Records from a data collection
┄┄┄┄┄┄┄┄┄┄┄┄┄┄┄┄┄┄┄┄
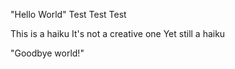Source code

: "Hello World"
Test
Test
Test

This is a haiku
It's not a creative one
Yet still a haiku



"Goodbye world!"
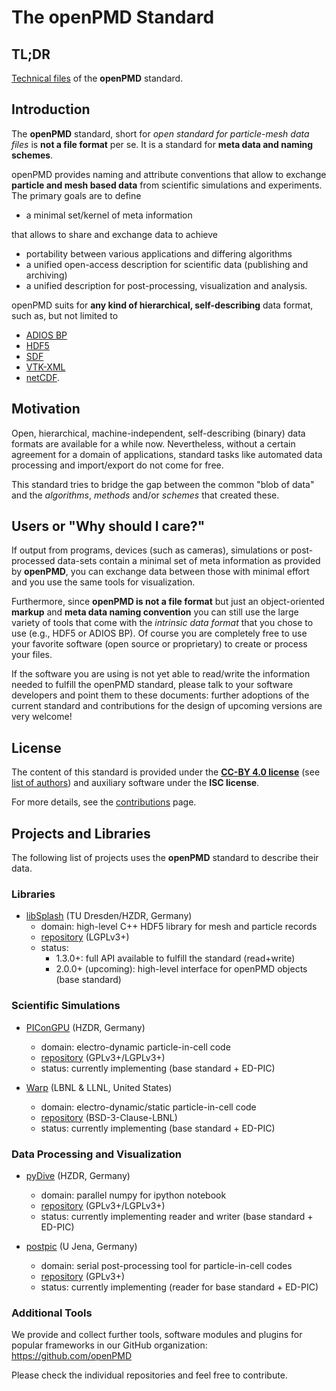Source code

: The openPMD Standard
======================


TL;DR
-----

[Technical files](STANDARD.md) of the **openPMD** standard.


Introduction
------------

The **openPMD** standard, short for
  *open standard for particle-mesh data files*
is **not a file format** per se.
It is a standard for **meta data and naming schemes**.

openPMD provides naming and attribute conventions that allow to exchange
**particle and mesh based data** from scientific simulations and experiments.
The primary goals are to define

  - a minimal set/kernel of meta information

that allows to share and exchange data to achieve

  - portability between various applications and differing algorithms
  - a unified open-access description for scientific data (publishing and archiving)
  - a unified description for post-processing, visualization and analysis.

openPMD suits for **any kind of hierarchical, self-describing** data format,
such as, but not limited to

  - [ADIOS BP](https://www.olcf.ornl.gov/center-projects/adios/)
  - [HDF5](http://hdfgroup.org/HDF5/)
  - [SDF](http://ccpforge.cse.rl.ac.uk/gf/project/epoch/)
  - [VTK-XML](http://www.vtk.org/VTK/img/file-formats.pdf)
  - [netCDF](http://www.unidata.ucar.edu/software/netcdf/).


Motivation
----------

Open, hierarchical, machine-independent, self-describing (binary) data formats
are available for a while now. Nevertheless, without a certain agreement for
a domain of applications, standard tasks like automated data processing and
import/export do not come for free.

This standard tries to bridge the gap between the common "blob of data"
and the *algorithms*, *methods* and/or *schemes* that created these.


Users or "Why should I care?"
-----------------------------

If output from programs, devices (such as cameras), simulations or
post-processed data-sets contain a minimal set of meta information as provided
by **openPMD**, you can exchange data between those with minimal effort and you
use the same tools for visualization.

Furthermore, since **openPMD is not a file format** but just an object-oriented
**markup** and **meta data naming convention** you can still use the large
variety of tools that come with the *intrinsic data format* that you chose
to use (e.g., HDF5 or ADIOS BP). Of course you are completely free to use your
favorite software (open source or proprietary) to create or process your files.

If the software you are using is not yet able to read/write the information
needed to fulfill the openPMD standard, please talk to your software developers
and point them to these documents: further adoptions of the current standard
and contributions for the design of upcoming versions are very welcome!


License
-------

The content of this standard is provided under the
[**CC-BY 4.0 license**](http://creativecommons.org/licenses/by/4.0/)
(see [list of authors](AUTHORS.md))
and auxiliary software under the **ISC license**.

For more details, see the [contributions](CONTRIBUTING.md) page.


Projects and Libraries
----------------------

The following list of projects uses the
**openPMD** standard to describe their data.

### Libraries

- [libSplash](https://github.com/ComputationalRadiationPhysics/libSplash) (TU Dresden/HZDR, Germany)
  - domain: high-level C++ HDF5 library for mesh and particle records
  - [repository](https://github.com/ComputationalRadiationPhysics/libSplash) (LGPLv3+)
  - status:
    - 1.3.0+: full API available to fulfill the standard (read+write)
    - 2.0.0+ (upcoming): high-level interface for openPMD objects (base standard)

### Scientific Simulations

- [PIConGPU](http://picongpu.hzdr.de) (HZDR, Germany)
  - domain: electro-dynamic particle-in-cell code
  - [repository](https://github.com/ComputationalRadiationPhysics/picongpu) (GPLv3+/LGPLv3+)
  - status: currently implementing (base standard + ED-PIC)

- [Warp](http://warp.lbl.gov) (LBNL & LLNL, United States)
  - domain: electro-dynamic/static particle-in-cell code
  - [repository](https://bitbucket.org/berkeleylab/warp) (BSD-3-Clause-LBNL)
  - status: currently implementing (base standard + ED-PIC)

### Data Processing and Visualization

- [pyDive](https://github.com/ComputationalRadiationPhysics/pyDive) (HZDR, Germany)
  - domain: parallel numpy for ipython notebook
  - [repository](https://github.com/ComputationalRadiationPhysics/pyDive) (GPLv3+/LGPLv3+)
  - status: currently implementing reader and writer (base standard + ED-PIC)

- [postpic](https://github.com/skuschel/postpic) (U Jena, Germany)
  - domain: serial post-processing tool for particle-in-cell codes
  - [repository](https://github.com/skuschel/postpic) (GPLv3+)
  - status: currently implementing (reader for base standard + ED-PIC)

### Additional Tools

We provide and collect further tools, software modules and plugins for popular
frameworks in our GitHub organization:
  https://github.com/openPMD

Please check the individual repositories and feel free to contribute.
┄┄┄┄┄┄┄┄┄┄┄┄┄┄┄┄┄┄┄┄
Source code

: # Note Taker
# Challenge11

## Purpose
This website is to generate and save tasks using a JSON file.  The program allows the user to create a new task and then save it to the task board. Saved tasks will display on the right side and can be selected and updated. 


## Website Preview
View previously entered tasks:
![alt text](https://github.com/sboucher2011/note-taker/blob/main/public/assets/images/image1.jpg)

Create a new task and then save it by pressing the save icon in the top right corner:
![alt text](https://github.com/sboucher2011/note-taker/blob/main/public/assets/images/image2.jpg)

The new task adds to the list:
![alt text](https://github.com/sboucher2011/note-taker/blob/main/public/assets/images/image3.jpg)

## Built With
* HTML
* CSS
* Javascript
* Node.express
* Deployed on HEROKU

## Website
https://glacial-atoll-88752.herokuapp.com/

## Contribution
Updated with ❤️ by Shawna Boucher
┄┄┄┄┄┄┄┄┄┄┄┄┄┄┄┄┄┄┄┄
- _What to produce_
Locate the word "meta" in the entries, and copy every line where it is found.

- _Answer box_
It is a standard for **meta data and naming schemes**.
  - a minimal set/kernel of meta information
post-processed data-sets contain a minimal set of meta information as provided
**markup** and **meta data naming convention** you can still use the large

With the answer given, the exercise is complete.